In our imagery, the 'Sage archetype' has always been depicted as an old and experienced man, made wise by the passing of life and carrying the signs of his experience. Isn’t it true that even God, the supreme sage, has always been represented as an old man with long silver hair and beard in biblical iconography?
We can’t run away from archetypes. Carl Jung and anthropologists taught us that archetypes are something permanent and universal, with common traits that don’t change over time or over different cultures and generations.
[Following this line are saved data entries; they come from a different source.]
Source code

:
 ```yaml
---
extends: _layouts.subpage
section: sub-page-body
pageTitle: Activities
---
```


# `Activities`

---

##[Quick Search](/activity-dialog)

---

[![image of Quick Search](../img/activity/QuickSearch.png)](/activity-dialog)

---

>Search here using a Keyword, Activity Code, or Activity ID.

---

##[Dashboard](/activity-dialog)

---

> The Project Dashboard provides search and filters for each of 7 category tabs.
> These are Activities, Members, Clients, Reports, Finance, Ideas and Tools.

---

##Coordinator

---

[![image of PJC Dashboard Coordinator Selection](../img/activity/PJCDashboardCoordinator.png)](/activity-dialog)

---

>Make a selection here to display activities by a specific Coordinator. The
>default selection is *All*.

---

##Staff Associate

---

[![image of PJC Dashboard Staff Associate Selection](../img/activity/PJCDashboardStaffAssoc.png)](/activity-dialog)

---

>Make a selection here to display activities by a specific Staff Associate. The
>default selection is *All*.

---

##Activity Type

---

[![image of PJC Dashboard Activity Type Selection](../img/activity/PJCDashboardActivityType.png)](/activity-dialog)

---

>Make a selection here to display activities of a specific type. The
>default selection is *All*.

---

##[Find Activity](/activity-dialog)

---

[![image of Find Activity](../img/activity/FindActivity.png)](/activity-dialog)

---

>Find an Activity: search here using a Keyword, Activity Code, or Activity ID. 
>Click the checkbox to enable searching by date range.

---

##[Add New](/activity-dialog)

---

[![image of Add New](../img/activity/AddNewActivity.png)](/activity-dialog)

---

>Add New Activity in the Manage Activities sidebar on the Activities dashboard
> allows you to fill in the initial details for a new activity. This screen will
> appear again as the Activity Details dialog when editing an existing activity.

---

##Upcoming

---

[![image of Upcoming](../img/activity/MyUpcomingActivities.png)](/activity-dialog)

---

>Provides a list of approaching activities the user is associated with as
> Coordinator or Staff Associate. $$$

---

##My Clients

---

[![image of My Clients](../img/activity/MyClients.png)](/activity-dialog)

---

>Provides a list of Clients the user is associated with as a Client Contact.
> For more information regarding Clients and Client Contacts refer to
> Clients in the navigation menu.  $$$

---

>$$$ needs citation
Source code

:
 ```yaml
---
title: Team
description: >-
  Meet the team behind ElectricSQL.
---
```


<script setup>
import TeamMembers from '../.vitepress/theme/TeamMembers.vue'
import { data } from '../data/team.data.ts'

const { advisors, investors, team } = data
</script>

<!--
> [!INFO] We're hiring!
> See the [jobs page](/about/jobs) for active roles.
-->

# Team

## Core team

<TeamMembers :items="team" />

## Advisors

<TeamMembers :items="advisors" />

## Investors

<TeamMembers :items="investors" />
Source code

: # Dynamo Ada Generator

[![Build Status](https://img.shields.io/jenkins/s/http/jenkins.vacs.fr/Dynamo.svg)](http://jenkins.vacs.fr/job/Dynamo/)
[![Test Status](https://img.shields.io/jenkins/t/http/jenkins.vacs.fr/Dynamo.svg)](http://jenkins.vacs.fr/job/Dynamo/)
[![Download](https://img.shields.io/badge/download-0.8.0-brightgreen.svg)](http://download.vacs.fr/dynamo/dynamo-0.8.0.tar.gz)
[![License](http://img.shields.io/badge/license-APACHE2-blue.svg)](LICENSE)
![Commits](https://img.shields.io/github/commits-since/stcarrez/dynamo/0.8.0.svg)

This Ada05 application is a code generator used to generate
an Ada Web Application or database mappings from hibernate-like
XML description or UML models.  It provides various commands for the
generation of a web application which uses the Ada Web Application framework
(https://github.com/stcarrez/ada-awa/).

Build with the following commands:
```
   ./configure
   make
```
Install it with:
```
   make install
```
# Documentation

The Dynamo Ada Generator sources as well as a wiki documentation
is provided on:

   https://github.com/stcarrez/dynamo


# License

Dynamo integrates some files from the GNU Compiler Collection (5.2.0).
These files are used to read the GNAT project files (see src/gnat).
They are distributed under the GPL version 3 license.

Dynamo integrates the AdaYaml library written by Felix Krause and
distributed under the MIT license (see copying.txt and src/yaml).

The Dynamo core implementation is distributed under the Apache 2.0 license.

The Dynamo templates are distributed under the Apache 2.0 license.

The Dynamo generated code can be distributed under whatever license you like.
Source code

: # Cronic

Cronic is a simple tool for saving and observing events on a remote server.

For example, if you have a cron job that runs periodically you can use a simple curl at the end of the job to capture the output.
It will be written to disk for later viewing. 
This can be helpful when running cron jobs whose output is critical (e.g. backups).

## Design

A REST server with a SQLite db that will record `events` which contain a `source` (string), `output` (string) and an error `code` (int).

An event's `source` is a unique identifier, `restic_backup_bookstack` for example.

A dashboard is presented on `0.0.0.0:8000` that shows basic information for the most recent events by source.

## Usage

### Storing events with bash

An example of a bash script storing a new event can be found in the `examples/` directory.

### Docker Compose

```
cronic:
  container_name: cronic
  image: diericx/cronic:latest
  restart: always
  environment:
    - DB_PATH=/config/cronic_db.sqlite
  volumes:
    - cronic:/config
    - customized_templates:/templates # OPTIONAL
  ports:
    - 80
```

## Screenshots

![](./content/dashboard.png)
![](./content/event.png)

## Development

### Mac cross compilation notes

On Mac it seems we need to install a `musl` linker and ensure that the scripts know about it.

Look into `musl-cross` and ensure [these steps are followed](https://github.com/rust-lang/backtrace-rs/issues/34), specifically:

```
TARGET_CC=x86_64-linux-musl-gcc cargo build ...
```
Nevertheless, something is changing for the archetype of The Sage. For the first time in modern history, the world is looking to the young as the wise ones. In reverse, people are looking at the older and mature as 'fools' who fail in their attempt to understand the contemporary reality that surrounds us.
This phenomenon began in the early 2000s with the advent of the so-called 'start-up generation'. The rise of the New Economy and internet-based services and platforms have given to a whole generation of young people in their twenties - such as Mark Zuckerberg, Sean Parker or the triad Hurley-Karim-Chen, founders of YouTube – the possibility to get rich and obtain professional, entrepreneurial success even before turning thirty.
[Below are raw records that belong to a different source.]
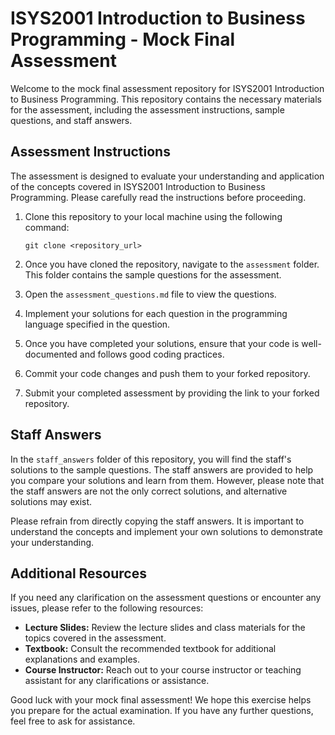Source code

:# ISYS2001 Introduction to Business Programming - Mock Final Assessment

Welcome to the mock final assessment repository for ISYS2001 Introduction to Business Programming. This repository contains the necessary materials for the assessment, including the assessment instructions, sample questions, and staff answers.

## Assessment Instructions

The assessment is designed to evaluate your understanding and application of the concepts covered in ISYS2001 Introduction to Business Programming. Please carefully read the instructions before proceeding.

1. Clone this repository to your local machine using the following command:
   ```
   git clone <repository_url>
   ```

2. Once you have cloned the repository, navigate to the `assessment` folder. This folder contains the sample questions for the assessment.

3. Open the `assessment_questions.md` file to view the questions.

4. Implement your solutions for each question in the programming language specified in the question.

5. Once you have completed your solutions, ensure that your code is well-documented and follows good coding practices.

6. Commit your code changes and push them to your forked repository.

7. Submit your completed assessment by providing the link to your forked repository.

## Staff Answers

In the `staff_answers` folder of this repository, you will find the staff's solutions to the sample questions. The staff answers are provided to help you compare your solutions and learn from them. However, please note that the staff answers are not the only correct solutions, and alternative solutions may exist.

Please refrain from directly copying the staff answers. It is important to understand the concepts and implement your own solutions to demonstrate your understanding.

## Additional Resources

If you need any clarification on the assessment questions or encounter any issues, please refer to the following resources:

- **Lecture Slides:** Review the lecture slides and class materials for the topics covered in the assessment.
- **Textbook:** Consult the recommended textbook for additional explanations and examples.
- **Course Instructor:** Reach out to your course instructor or teaching assistant for any clarifications or assistance.

Good luck with your mock final assessment! We hope this exercise helps you prepare for the actual examination. If you have any further questions, feel free to ask for assistance.
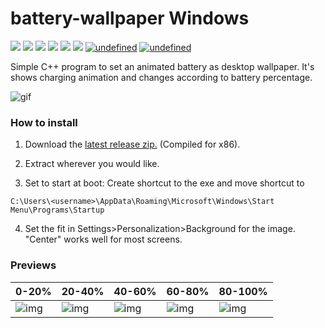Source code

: # battery-wallpaper Windows

<p align="left">
  <img src="https://img.shields.io/badge/Maintained%3F-Yes-blueviolet?style=flat-square">
  <img src="https://img.shields.io/github/license/nadehi18/battery-wallpaper-windows?style=flat-square">
  <img src="https://img.shields.io/github/stars/nadehi18/battery-wallpaper-windows?color=red&style=flat-square">
  <img src="https://img.shields.io/github/forks/nadehi18/battery-wallpaper-windows?style=flat-square">
  <img src="https://img.shields.io/github/issues/nadehi18/battery-wallpaper-windows?style=flat-square">
  <img src="https://img.shields.io/badge/Windows-Yes-blue?style=flat-square&logo=windows">
  <a href="https://github.com/adi1090x/battery-wallpaper" target="_blank"><img alt="undefined" 
   src="https://img.shields.io/badge/Linux-Yes-yellow?style=flat-square&logo=linux"></a>
  <a href="https://github.com/adi1090x/battery-wallpaper" target="_blank"><img alt="undefined" 
   src="https://img.shields.io/badge/Mac-Yes-green?style=flat-square&logo=apple"></a>    
</p>

Simple C++ program to set an animated battery as desktop wallpaper. It's shows charging animation and changes according to battery percentage.

![gif](https://raw.githubusercontent.com/nadehi18/battery-wallpaper-windows/master/preview/charging.gif) <br />

### How to install

  1) Download the [latest release zip.](https://github.com/nadehi18/battery-wallpaper-windows/releases)
        (Compiled for x86).  
        
  2) Extract wherever you would like.

  3) Set to start at boot: Create shortcut to the exe and move shortcut to 
  ```
  C:\Users\<username>\AppData\Roaming\Microsoft\Windows\Start Menu\Programs\Startup
  ```
  4) Set the fit in Settings>Personalization>Background for the image.  "Center" works well for most screens.

### Previews

|0-20%|20-40%|40-60%|60-80%|80-100%|
|--|--|--|--|--|
|![img](https://raw.githubusercontent.com/nadehi18/battery-wallpaper-windows/master/preview/20.png)|![img](https://raw.githubusercontent.com/nadehi18/battery-wallpaper-windows/master/preview/40.png)|![img](https://raw.githubusercontent.com/nadehi18/battery-wallpaper-windows/master/preview/60.png)|![img](https://raw.githubusercontent.com/nadehi18/battery-wallpaper-windows/master/preview/80.png)|![img](https://raw.githubusercontent.com/nadehi18/battery-wallpaper-windows/master/preview/100.png)|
The first two decades of 2000 have told us thousands of stories about actors, politicians, athletes and entrepreneurs’ stories that between their twenties and thirties managed to have an enormous success in their professional and personal lives.
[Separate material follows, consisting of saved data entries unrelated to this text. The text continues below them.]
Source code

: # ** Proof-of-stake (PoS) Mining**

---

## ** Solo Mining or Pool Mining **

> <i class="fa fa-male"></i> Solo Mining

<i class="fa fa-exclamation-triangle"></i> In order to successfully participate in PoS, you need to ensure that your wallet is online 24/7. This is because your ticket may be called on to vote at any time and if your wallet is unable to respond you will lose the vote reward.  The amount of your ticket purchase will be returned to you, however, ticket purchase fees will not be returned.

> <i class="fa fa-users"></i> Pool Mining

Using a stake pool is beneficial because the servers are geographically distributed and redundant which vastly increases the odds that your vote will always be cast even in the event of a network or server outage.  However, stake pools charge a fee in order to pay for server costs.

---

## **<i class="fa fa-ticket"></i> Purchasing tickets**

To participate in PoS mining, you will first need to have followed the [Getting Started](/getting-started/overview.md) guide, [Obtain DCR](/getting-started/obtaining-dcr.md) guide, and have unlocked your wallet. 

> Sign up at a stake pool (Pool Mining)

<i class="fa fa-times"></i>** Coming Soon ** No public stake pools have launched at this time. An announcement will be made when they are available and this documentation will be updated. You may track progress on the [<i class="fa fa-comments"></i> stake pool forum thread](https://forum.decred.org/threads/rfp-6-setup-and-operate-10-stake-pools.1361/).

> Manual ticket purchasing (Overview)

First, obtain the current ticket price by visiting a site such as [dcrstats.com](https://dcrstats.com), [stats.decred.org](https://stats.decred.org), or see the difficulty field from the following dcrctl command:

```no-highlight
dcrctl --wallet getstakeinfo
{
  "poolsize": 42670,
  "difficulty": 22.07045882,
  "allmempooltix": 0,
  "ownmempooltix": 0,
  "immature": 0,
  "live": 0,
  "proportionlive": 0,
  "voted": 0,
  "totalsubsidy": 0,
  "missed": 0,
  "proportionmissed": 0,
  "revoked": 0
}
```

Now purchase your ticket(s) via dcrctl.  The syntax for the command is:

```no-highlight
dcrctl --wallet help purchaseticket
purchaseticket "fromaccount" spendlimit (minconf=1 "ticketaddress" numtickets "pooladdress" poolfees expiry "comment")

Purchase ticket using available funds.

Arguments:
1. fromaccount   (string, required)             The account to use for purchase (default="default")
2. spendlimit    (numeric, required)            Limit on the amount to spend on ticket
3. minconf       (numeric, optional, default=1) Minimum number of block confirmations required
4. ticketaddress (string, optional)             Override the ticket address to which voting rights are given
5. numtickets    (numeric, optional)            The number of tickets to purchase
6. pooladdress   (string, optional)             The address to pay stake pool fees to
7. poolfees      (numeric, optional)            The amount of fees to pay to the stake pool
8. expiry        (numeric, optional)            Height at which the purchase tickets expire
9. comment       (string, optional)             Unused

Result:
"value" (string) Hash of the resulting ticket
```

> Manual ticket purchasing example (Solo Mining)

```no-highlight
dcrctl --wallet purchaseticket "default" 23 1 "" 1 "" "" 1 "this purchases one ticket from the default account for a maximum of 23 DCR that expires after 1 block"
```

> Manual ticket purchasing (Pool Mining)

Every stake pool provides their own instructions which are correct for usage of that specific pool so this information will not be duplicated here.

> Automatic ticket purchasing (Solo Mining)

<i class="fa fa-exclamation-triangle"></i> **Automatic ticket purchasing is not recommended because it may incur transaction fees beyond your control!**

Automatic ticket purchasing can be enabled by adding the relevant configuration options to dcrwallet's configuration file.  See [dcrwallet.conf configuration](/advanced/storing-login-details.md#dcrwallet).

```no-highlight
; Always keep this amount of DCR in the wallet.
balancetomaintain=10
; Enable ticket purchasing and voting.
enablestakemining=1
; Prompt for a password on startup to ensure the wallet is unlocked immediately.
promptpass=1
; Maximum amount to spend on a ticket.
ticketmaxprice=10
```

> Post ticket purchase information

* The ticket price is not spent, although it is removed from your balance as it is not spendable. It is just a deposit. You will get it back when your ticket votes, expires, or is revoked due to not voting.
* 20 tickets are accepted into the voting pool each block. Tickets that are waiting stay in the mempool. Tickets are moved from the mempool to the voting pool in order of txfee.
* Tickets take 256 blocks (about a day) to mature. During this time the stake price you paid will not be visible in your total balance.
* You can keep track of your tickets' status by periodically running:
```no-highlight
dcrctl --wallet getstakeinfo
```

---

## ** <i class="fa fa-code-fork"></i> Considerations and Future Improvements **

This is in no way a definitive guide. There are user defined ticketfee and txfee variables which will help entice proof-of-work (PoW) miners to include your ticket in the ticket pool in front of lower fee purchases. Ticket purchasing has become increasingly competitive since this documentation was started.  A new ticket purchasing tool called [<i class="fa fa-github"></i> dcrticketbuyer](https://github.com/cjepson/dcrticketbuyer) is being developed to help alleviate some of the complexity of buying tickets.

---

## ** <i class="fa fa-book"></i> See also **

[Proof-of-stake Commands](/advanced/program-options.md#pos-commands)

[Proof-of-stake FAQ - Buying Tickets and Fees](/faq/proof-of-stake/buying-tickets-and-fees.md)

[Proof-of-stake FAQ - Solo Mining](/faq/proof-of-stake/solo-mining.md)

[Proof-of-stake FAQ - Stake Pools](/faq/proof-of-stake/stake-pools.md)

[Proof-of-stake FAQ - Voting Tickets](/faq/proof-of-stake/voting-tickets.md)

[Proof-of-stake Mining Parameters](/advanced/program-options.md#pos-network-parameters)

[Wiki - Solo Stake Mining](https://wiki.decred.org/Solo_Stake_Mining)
In the last five years, the business, music and sports worlds are finding important reference points from the gifted children such as Milly Bobby Brown - 'Eleven' in Stranger Things - Justin Bieber or Naomi Osaka and Cori Gauff (not yet sixteen), baby tennis champions. Another member of this large group is Colin Kaepernick, the quarterback who became the protagonist of an anti-Trump and American football teams’ owner’s stance, consequently burying his NFL career.
These young people aren’t simply millennials with brilliant talent in whatever they do. They are also often engaged in volunteering and fighting for collective causes. They all have reasonable, deep insights on current issues, politics, human rights and a lot more. The world, therefore, listens to them carefully and is truly inspired by them.
Even 'old politicians' have miserably failed to act in their traditional role as they aren’t considered wise anymore.
'Ancient' political establishments have been 'scrapped' by very young leaders such as Emmanuel Macron in France, Alexandra Ocasio-Cortez and Tulsi Gabbard in the USA or Matteo Renzi in Italy. All of them were in their twenties or thirties at the time of their ascent.
If we ask the world who the 'universal face of wisdom' will look like, we will receive a photo of Greta Thunberg in response: the 16-year-old girl who succeeded in making the major powers of the world feel little, the ones who refuse to accept the occurring climate change.
These considerations have been tested using 'BAV', the research tool owned by VMLY&R that monitors brand health and image. At the same time, it can associate the perceived brand personality traits to one or more Jung-derived archetypes.
In the US, the tool monitors a large group of public personalities and will verify the association between some of the people mentioned in this article and their dominant archetype. We were overly surprised that today US people’s imagery is populated by a long list of young wise men and women.
This recent evolution in the concept of collective wisdom must be reflected on brand communication as well as in the language a brand could use to present itself as authoritative, experienced, reliable and reassuring.
Nowadays, it is not necessary for a brand to speak with a staid voice behind a thick white beard to be recognised wise.